● **Data shown**:
┏━━
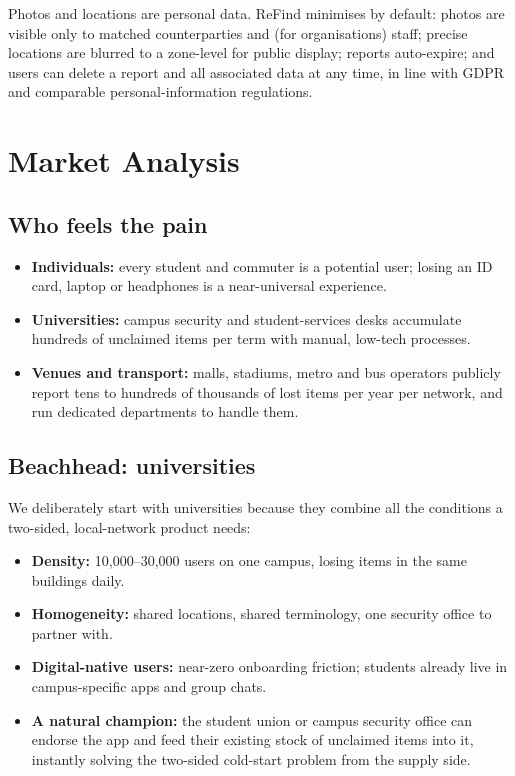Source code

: \documentclass[11pt,a4paper]{article}
\begin{document}
Photos and locations are personal data. ReFind minimises by default: photos are visible only
to matched counterparties and (for organisations) staff; precise locations are blurred to a
zone-level for public display; reports auto-expire; and users can delete a report and all
associated data at any time, in line with GDPR and comparable personal-information
regulations.

\section{Market Analysis}

\subsection{Who feels the pain}

\begin{itemize}
  \item \textbf{Individuals:} every student and commuter is a potential user; losing an ID
        card, laptop or headphones is a near-universal experience.
  \item \textbf{Universities:} campus security and student-services desks accumulate
        hundreds of unclaimed items per term with manual, low-tech processes.
  \item \textbf{Venues and transport:} malls, stadiums, metro and bus operators publicly
        report tens to hundreds of thousands of lost items per year per network, and run
        dedicated departments to handle them.
\end{itemize}

\subsection{Beachhead: universities}

We deliberately start with universities because they combine all the conditions a two-sided,
local-network product needs:

\begin{itemize}
  \item \textbf{Density:} 10,000--30,000 users on one campus, losing items in the same
        buildings daily.
  \item \textbf{Homogeneity:} shared locations, shared terminology, one security office to
        partner with.
  \item \textbf{Digital-native users:} near-zero onboarding friction; students already live
        in campus-specific apps and group chats.
  \item \textbf{A natural champion:} the student union or campus security office can
        endorse the app and feed their existing stock of unclaimed items into it,
        instantly solving the two-sided cold-start problem from the supply side.
\end{itemize}
\end{document}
┗━━
● **Instructions to follow**: All lines above in which the word "hundreds" occurs should be identified and copied.

● **Response to this task**:
        hundreds of unclaimed items per term with manual, low-tech processes.
        report tens to hundreds of thousands of lost items per year per network, and run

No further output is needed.